Article Preview
Top1. Introduction
Most organizations are operating in a business climate of intense competition, where management must pay close attention to the whereabouts of a myriad actors. Although this is a daunting task, there are no shortcuts to maintaining a competitive edge. Organizations that neglect to do this are at severe risk of being overwhelmed by competitive forces.
In order to maintain their edge, organizations need advanced systems that are able to present a holistic view of the organization and its business in a timely and accurate manner. Various (often overlapping) solutions have been proposed in the literature, involving concepts such as business intelligence, decision support systems (DSS), analytics, and big data. For this work, we have used the concept business intelligence (BI), since it has attracted enormous interest in recent decades and is still regarded as the gold standard by many chief information officers (Watson & Wixom, 2007, Kappelman et al., 2013).
However, even the concept of BI is defined in different ways. Given that this work has a very specific focus on the data aspect of BI solutions, we have adopted Wixom and Watson’s definition of a BI solution as “a broad category of technologies, applications, and processes for gathering, storing, accessing, and analyzing data to help its users make better decisions” (Wixom and Watson, 2010, p. 14). BI could also be described very simply as getting data in and getting data out. The part of the system architecture supporting getting data in is referred to as the back-end.
BI projects have traditionally focused on incorporating data from systems that are internal to the organization. The benefits of using data acquired from outside the organization (external data) have seldom been considered (Devlin, 1997). For clarity, external data in this case refers to data that is incorporated from systems/suppliers external to the organization. Ram et al. (2016, p.221) claim that “currently, BI-solutions mainly focus on structured and internal data of an enterprise. As a result, a lot of valuable information embedded in unstructured and external data remains hidden, which could potentially lead to an incomplete view of the reality and resultantly biased business decision-making.” Yet external data may contribute to other insights or show other facets of a customer, a product, or a competitor, and so its importance has long been recognized (see, for example, Kelly, 1996; Alavi & Haley, 1997; Devlin, 1997; Chen & Frolick, 2000; Huang et al., 2002; Inmon, et al., 1997; March & Hevner, 2007; Anderson-Lehman et al., 2008; Ponniah, 2010; Poleto et al., 2017; Jukic et al., 2017).

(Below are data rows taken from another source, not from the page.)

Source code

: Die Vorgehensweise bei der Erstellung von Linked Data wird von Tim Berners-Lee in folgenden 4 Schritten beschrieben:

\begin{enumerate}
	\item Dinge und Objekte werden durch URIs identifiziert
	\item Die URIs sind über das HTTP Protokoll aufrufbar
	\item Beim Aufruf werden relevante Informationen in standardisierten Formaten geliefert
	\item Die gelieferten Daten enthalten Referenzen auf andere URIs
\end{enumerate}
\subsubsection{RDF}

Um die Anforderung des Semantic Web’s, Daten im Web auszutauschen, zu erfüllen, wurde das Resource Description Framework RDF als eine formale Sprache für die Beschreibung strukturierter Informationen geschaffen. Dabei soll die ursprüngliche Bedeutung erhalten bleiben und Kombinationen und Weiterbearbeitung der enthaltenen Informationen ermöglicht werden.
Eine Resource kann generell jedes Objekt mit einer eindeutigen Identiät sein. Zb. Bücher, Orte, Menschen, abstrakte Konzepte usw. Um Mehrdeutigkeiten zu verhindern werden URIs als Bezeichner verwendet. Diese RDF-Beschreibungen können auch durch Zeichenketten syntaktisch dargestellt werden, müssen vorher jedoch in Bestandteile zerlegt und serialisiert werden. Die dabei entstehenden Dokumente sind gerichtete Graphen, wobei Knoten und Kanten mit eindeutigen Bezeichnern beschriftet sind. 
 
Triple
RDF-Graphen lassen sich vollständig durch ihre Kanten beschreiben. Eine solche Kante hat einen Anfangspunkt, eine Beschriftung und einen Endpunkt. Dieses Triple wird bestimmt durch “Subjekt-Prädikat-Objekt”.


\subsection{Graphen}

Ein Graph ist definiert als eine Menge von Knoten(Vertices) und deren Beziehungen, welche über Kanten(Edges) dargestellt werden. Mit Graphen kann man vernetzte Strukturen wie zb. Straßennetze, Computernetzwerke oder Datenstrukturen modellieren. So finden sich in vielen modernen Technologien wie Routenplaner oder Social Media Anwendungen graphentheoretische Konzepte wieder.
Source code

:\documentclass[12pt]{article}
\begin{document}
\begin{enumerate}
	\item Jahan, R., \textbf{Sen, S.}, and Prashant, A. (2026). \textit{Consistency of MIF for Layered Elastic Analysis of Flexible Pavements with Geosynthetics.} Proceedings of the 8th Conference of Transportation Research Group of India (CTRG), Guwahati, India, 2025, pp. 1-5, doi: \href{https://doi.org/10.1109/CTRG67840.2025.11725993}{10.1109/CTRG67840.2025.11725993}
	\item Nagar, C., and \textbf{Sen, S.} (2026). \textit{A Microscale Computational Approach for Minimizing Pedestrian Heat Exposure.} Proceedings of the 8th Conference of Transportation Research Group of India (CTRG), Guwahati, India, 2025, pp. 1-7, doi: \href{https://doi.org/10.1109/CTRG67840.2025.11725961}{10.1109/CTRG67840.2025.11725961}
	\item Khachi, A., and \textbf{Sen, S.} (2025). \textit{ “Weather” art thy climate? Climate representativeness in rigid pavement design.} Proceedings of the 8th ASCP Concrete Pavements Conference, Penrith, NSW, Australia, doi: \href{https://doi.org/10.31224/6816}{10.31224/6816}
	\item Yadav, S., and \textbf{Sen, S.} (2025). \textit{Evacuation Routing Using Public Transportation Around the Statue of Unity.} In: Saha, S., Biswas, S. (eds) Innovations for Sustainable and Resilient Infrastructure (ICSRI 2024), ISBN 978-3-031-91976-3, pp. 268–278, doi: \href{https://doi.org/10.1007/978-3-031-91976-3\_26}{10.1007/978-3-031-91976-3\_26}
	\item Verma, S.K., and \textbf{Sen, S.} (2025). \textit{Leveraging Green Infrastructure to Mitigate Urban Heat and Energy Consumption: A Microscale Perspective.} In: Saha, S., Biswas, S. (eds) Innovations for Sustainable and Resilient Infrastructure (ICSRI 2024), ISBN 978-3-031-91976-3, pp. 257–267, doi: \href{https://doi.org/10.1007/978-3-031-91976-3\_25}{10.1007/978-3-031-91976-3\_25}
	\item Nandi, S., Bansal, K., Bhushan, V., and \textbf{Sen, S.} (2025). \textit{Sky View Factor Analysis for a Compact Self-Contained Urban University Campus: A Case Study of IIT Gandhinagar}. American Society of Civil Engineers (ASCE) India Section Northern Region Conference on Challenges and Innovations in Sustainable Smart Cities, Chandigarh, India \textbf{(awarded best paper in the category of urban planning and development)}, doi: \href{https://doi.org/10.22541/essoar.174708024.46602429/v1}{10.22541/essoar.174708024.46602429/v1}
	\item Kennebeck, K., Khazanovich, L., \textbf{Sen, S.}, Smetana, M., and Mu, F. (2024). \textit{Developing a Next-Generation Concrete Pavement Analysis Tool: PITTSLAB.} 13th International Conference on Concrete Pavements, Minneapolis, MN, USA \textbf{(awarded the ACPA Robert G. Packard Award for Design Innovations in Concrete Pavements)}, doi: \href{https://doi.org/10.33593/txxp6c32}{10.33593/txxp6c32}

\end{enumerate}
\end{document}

Although the literature strongly emphasizes the importance and benefits of external data in relation to BI (and to data warehousing, business analytics, and big data), much remains to be learned. The literature lacks detailed accounts of how external data have been incorporated in fully functional systems, aiding decision-makers in business contexts. In addition, the existing scientific literature is mostly very general or rather old (as seen above, some published more than two decades ago). Some of this literature was included in this work, partly to illustrate the need for more up-to-date knowledge but also because, despite our best efforts, we have not managed to find more recent literature. While white papers, practitioner journals and consultant resource web pages (e.g. Hendler, 2014, Page, 2015, Weil, 2015) may contribute with some details, they are often rather conceptual, software specific, and not externally validated.